One Equal World

Turning to Businesses in the Fight Against Discrimination

Posted on: February 23, 2017

A photo of a skyscraper with rainbow colors on it.

Photo credit: Shutterstock

Although the White House backed away from an executive order that would have allowed federal contractors to discriminate against LGBTQ+ people, it is still clear that this is not an administration that will go out of the way to defend the LGBTQ+ community. With a number of states having passed or considered passing various “bathroom bills” or “religious freedom” bills that would enshrine discrimination based on gender identity or sexual orientation, the situation for LGBTQ+ rights is precarious.

But there are allies, especially in the one sector that conservatives value more than any other: business.
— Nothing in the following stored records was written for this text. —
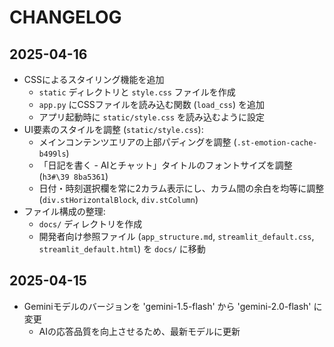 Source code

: # CHANGELOG

## 2025-04-16
- CSSによるスタイリング機能を追加
  - `static` ディレクトリと `style.css` ファイルを作成
  - `app.py` にCSSファイルを読み込む関数 (`load_css`) を追加
  - アプリ起動時に `static/style.css` を読み込むように設定
- UI要素のスタイルを調整 (`static/style.css`):
  - メインコンテンツエリアの上部パディングを調整 (`.st-emotion-cache-b499ls`)
  - 「日記を書く - AIとチャット」タイトルのフォントサイズを調整 (`h3#\39 8ba5361`)
  - 日付・時刻選択欄を常に2カラム表示にし、カラム間の余白を均等に調整 (`div.stHorizontalBlock`, `div.stColumn`)
- ファイル構成の整理:
  - `docs/` ディレクトリを作成
  - 開発者向け参照ファイル (`app_structure.md`, `streamlit_default.css`, `streamlit_default.html`) を `docs/` に移動

## 2025-04-15
- Geminiモデルのバージョンを 'gemini-1.5-flash' から 'gemini-2.0-flash' に変更
  - AIの応答品質を向上させるため、最新モデルに更新  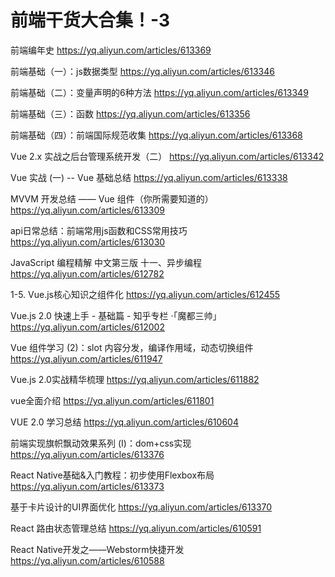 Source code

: # 前端干货大合集！-3

前端编年史 https://yq.aliyun.com/articles/613369

前端基础（一）：js数据类型 https://yq.aliyun.com/articles/613346

前端基础（二）：变量声明的6种方法 https://yq.aliyun.com/articles/613349

前端基础（三）：函数 https://yq.aliyun.com/articles/613356

前端基础（四）：前端国际规范收集 https://yq.aliyun.com/articles/613368

Vue 2.x 实战之后台管理系统开发（二） https://yq.aliyun.com/articles/613342

Vue 实战 (一) -- Vue 基础总结 https://yq.aliyun.com/articles/613338

MVVM 开发总结 —— Vue 组件（你所需要知道的） https://yq.aliyun.com/articles/613309

api日常总结：前端常用js函数和CSS常用技巧 https://yq.aliyun.com/articles/613030

JavaScript 编程精解 中文第三版 十一、异步编程 https://yq.aliyun.com/articles/612782

1-5. Vue.js核心知识之组件化 https://yq.aliyun.com/articles/612455

Vue.js 2.0 快速上手 - 基础篇 - 知乎专栏 ·「魔都三帅」 https://yq.aliyun.com/articles/612002

Vue 组件学习 (2)：slot 内容分发，编译作用域，动态切换组件 https://yq.aliyun.com/articles/611947

Vue.js 2.0实战精华梳理 https://yq.aliyun.com/articles/611882

vue全面介绍 https://yq.aliyun.com/articles/611801

VUE 2.0 学习总结 https://yq.aliyun.com/articles/610604

前端实现旗帜飘动效果系列 (Ⅰ)：dom+css实现 https://yq.aliyun.com/articles/613376

React Native基础&入门教程：初步使用Flexbox布局 https://yq.aliyun.com/articles/613373

基于卡片设计的UI界面优化 https://yq.aliyun.com/articles/613370

React 路由状态管理总结 https://yq.aliyun.com/articles/610591

React Native开发之——Webstorm快捷开发 https://yq.aliyun.com/articles/610588
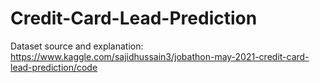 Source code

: # Credit-Card-Lead-Prediction
Dataset source and explanation: https://www.kaggle.com/sajidhussain3/jobathon-may-2021-credit-card-lead-prediction/code

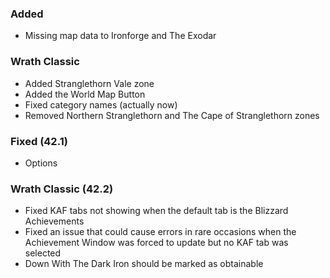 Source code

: <p><h3>Added</h3></p>
<ul>
<li>Missing map data to Ironforge and The Exodar</li>
</ul>
<p><h3>Wrath Classic</h3></p>
<ul>
<li>Added Stranglethorn Vale zone</li>
<li>Added the World Map Button</li>
<li>Fixed category names (actually now)</li>
<li>Removed Northern Stranglethorn and The Cape of Stranglethorn zones</li>
</ul>
<p><h3>Fixed (42.1)</h3></p>
<ul>
<li>Options</li>
</ul>
<p><h3>Wrath Classic (42.2)</h3></p>
<ul>
<li>Fixed KAF tabs not showing when the default tab is the Blizzard Achievements</li>
<li>Fixed an issue that could cause errors in rare occasions when the Achievement Window was forced to update but no KAF tab was selected</li>
<li>Down With The Dark Iron should be marked as obtainable</li>
</ul>
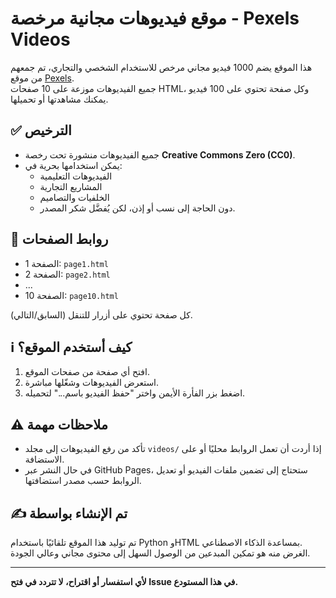 

# موقع فيديوهات مجانية مرخصة - Pexels Videos

هذا الموقع يضم 1000 فيديو مجاني مرخص للاستخدام الشخصي والتجاري، تم جمعهم من موقع [Pexels](https://www.pexels.com/videos/).  
جميع الفيديوهات موزعة على 10 صفحات HTML، وكل صفحة تحتوي على 100 فيديو يمكنك مشاهدتها أو تحميلها.

## ✅ الترخيص

- جميع الفيديوهات منشورة تحت رخصة **Creative Commons Zero (CC0)**.
- يمكن استخدامها بحرية في:
  - الفيديوهات التعليمية
  - المشاريع التجارية
  - الخلفيات والتصاميم
  - دون الحاجة إلى نسب أو إذن، لكن يُفضَّل شكر المصدر.

## 🔗 روابط الصفحات

- الصفحة 1: `page1.html`
- الصفحة 2: `page2.html`
- ...
- الصفحة 10: `page10.html`

كل صفحة تحتوي على أزرار للتنقل (السابق/التالي).

## ℹ️ كيف أستخدم الموقع؟

1. افتح أي صفحة من صفحات الموقع.
2. استعرض الفيديوهات وشغّلها مباشرة.
3. اضغط بزر الفأرة الأيمن واختر "حفظ الفيديو باسم..." لتحميله.

## ⚠️ ملاحظات مهمة

- تأكد من رفع الفيديوهات إلى مجلد `videos/` إذا أردت أن تعمل الروابط محليًا أو على الاستضافة.
- في حال النشر عبر GitHub Pages، ستحتاج إلى تضمين ملفات الفيديو أو تعديل الروابط حسب مصدر استضافتها.

## ✍️ تم الإنشاء بواسطة

تم توليد هذا الموقع تلقائيًا باستخدام Python وHTML بمساعدة الذكاء الاصطناعي.  
الغرض منه هو تمكين المبدعين من الوصول السهل إلى محتوى مجاني وعالي الجودة.

---

**لأي استفسار أو اقتراح، لا تتردد في فتح Issue في هذا المستودع.**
As we’ve seen, discriminatory laws don’t work out well for the states that enact them, and in a number of cases, it is local and national companies that are first in line to oppose such bills.

For example, 82% of Fortune 500 companies explicitly forbid discrimination based on gender identity or sexual orientation. In Texas, 1,200 companies came forward in opposition to SB-6. And in Tennessee, the Hospital Corporation of America, FedEx, Jack Daniels, and Country Music Television opposed a proposed law that would allow mental health counselors to refuse treatment based on their religion. In Georgia, Salesforce, Apple, Microsoft, Disney, Intel, and Home Depot urged the governor to veto that state’s discrimination bill, which worked.

Republicans have made it clear that they don’t listen to people who won’t tell them what they want to hear, and this administration will absolutely be no different in that. But that’s people. When it comes to businesses, they’re a lot more likely to listen. While it may bother many of us that companies have so much more clout with politicians than do the people of the United States, when they use that clout to help prevent the passage of discriminatory bills, it would be absurd to turn away such allies.